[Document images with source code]
★ ★ ★ ★
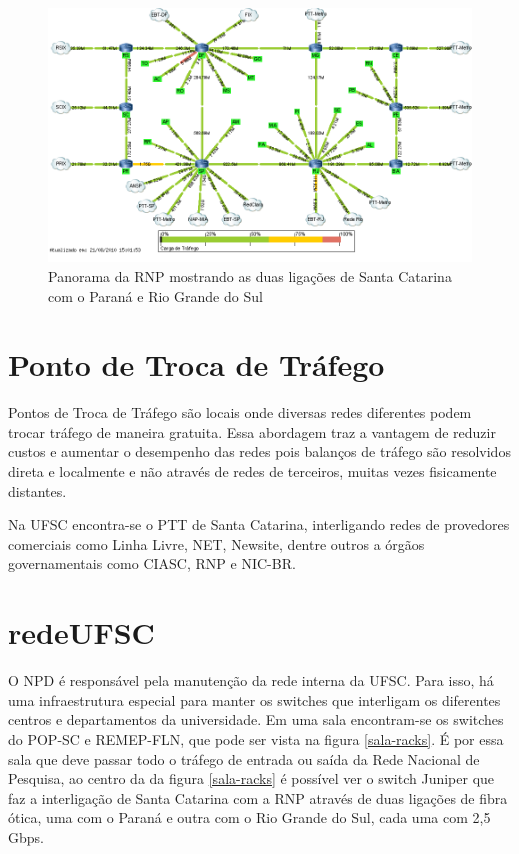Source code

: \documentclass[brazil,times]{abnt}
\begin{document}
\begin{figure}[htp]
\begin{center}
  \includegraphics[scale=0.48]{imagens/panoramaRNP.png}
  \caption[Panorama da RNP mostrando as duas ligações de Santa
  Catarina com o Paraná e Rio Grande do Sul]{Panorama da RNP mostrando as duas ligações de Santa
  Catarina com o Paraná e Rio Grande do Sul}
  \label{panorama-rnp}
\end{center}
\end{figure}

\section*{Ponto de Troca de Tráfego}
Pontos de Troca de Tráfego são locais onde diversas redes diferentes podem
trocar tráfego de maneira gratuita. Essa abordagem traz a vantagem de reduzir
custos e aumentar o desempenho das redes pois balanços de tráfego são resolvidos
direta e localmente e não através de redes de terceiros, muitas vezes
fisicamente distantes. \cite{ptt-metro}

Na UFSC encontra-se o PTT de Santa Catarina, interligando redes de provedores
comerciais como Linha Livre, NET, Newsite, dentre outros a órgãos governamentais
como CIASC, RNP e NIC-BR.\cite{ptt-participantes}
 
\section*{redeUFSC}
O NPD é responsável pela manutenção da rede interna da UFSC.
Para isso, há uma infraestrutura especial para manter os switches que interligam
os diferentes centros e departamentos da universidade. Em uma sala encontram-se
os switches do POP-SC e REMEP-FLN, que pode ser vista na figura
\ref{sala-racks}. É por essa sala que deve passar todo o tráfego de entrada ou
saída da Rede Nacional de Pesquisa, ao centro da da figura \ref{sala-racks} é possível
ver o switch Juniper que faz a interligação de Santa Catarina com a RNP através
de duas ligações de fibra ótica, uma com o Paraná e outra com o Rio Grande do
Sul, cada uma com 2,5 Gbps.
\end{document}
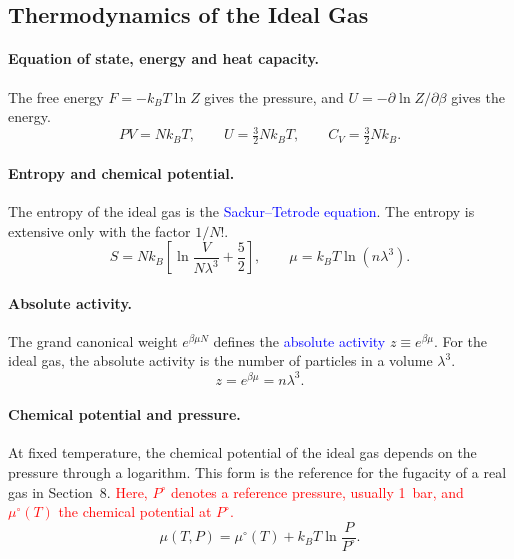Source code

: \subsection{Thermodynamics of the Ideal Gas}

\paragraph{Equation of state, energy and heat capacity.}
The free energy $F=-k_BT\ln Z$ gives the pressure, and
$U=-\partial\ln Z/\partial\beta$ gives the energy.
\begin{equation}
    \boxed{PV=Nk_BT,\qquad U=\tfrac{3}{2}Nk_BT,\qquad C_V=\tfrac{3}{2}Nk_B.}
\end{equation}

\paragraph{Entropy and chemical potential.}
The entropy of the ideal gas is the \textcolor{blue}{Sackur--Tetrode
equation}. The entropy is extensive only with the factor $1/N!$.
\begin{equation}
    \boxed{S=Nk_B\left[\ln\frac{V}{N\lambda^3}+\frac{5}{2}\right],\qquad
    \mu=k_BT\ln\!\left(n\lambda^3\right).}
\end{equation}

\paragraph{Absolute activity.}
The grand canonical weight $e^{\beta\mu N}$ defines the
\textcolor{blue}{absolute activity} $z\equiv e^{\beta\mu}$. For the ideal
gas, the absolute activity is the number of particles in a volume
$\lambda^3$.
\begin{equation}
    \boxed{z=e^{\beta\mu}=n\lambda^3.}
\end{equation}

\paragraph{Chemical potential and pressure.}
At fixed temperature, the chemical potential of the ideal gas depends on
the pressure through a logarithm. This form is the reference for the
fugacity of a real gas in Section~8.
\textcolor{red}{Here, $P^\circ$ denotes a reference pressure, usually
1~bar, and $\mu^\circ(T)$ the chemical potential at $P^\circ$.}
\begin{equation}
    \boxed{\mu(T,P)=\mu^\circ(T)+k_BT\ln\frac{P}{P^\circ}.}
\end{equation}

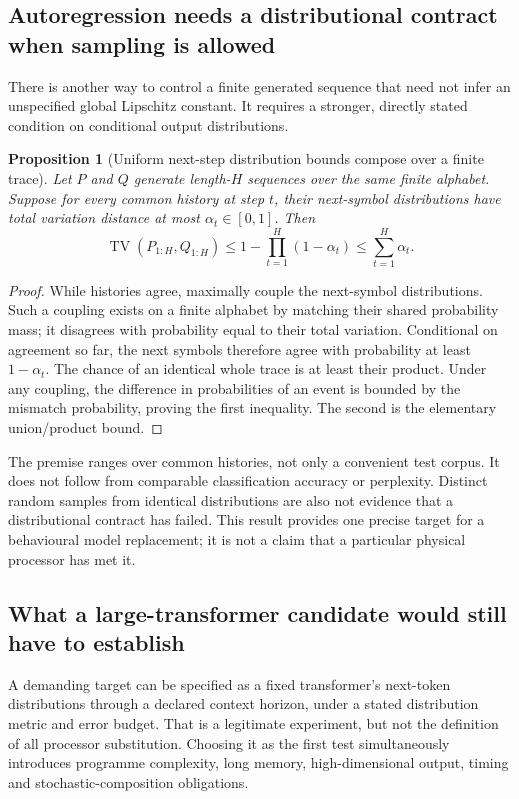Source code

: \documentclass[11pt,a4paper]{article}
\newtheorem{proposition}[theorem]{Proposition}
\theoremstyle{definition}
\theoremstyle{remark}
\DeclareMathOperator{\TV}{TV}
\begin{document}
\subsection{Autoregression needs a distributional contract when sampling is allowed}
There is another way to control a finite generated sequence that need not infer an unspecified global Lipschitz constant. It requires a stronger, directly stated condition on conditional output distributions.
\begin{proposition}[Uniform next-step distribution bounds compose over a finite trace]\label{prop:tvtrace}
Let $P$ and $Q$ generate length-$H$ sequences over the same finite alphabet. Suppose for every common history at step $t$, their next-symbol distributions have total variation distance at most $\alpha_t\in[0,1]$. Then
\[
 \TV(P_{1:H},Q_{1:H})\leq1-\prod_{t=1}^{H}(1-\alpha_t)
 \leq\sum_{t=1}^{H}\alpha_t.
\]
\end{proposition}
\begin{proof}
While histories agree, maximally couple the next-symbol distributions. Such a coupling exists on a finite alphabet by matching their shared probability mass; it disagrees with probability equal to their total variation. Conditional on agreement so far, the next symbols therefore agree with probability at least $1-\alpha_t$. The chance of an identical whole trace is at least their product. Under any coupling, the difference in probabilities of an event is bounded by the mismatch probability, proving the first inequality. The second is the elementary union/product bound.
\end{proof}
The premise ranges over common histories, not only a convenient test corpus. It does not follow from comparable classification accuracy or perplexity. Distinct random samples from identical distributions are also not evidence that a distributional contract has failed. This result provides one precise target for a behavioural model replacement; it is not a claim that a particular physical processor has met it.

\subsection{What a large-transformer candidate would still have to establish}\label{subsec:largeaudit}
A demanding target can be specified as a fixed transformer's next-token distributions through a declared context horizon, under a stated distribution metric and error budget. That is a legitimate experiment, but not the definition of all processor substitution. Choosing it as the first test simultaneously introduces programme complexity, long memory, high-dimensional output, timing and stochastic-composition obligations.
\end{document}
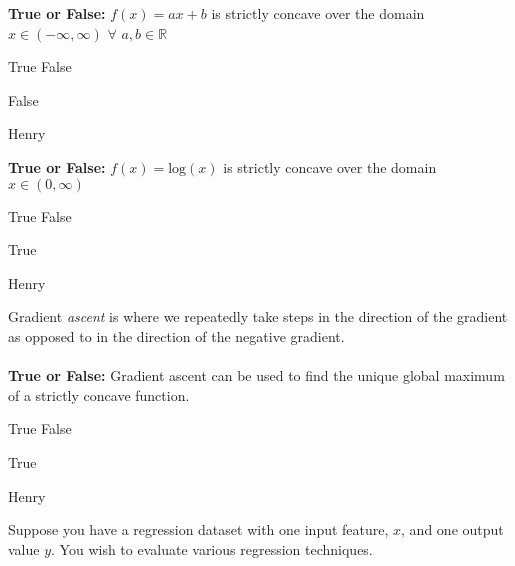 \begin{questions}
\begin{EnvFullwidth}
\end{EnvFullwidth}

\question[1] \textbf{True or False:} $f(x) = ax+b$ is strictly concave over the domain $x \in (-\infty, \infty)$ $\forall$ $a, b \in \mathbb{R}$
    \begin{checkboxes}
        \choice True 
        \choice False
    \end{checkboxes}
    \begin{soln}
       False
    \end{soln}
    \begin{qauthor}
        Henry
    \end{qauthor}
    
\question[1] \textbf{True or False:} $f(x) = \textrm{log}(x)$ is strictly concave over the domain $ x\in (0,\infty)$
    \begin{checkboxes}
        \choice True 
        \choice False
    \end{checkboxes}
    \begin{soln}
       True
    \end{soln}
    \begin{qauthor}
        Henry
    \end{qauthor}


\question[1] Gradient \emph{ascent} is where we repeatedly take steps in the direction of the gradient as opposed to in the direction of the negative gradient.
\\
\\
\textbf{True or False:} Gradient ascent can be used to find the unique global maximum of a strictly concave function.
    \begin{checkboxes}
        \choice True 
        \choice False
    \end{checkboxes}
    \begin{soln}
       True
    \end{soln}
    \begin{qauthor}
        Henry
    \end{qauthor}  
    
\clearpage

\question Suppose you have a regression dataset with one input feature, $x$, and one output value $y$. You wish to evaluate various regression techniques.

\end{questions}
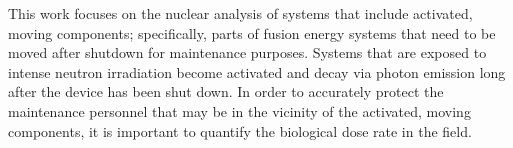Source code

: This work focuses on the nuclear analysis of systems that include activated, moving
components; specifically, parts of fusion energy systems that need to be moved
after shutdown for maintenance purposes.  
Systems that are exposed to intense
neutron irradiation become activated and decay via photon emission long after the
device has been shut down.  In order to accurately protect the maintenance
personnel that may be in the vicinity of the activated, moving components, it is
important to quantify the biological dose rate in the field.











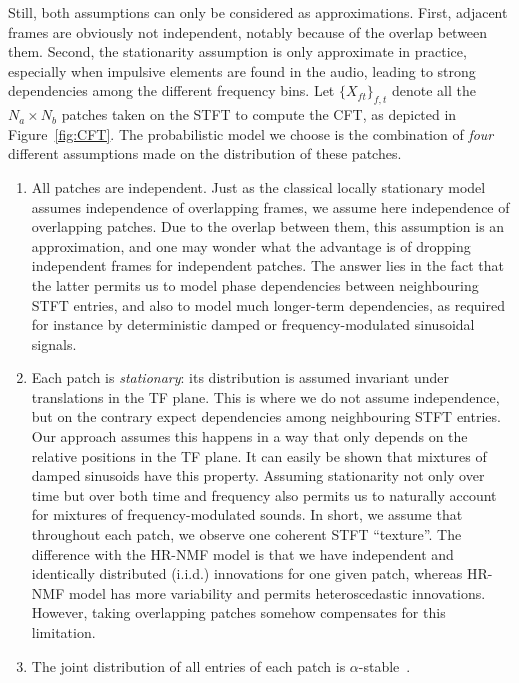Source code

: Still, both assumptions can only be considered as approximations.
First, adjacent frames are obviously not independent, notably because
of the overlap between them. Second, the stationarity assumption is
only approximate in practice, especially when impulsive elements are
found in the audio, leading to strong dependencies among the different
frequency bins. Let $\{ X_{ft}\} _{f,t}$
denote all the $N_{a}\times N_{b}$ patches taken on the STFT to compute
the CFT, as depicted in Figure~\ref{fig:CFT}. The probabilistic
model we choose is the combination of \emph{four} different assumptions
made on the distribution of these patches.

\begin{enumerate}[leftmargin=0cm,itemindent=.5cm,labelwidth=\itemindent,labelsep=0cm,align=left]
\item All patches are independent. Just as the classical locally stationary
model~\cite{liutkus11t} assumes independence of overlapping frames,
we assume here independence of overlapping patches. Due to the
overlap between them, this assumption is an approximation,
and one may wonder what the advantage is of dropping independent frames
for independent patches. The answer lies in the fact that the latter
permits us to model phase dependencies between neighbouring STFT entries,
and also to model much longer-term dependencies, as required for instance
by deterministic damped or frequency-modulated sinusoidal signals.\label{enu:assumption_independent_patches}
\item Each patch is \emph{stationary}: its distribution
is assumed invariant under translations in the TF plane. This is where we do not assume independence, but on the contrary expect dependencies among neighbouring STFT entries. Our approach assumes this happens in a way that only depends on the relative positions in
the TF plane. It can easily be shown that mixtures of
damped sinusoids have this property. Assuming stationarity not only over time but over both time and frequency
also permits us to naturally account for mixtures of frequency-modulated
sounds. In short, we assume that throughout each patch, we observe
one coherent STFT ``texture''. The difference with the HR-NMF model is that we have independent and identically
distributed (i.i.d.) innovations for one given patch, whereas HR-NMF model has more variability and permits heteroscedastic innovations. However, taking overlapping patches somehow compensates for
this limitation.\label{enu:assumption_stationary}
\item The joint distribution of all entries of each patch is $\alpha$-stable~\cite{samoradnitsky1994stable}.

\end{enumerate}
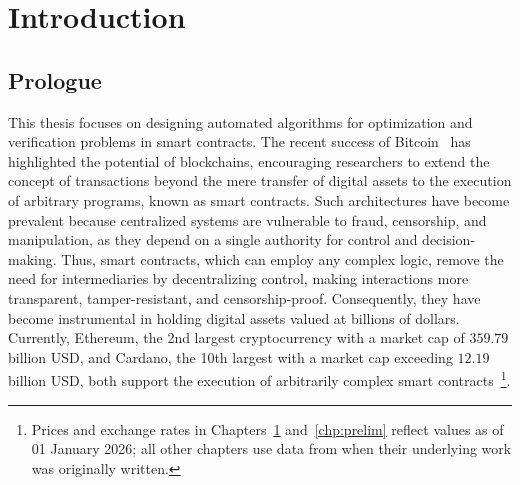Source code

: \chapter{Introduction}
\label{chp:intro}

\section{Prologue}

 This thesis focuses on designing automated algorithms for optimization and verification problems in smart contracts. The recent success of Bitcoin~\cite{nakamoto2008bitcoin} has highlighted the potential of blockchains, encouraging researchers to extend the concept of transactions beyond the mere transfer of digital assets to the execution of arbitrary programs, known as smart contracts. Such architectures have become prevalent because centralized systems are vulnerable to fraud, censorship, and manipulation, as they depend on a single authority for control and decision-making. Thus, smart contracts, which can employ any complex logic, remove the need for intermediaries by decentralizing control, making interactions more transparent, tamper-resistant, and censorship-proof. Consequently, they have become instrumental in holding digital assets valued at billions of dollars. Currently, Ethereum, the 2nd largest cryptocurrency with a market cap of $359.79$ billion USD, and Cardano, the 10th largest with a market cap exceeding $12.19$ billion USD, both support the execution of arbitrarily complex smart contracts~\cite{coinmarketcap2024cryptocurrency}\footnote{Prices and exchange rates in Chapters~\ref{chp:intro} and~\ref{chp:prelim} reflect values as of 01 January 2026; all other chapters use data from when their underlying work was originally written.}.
★ ★ ★ ★
> _EXERCISE DETAILS_
Word for word, write out the lines above running from the one with "saída da Rede" up to and including the one with "the factor $1/N!$.". Drop any picture.

> _SOLUTION_
saída da Rede Nacional de Pesquisa, ao centro da da figura \ref{sala-racks} é possível
ver o switch Juniper que faz a interligação de Santa Catarina com a RNP através
de duas ligações de fibra ótica, uma com o Paraná e outra com o Rio Grande do
Sul, cada uma com 2,5 Gbps.
\end{document}
Source code

: \subsection{Thermodynamics of the Ideal Gas}

\paragraph{Equation of state, energy and heat capacity.}
The free energy $F=-k_BT\ln Z$ gives the pressure, and
$U=-\partial\ln Z/\partial\beta$ gives the energy.
\begin{equation}
    \boxed{PV=Nk_BT,\qquad U=\tfrac{3}{2}Nk_BT,\qquad C_V=\tfrac{3}{2}Nk_B.}
\end{equation}

\paragraph{Entropy and chemical potential.}
The entropy of the ideal gas is the \textcolor{blue}{Sackur--Tetrode
equation}. The entropy is extensive only with the factor $1/N!$.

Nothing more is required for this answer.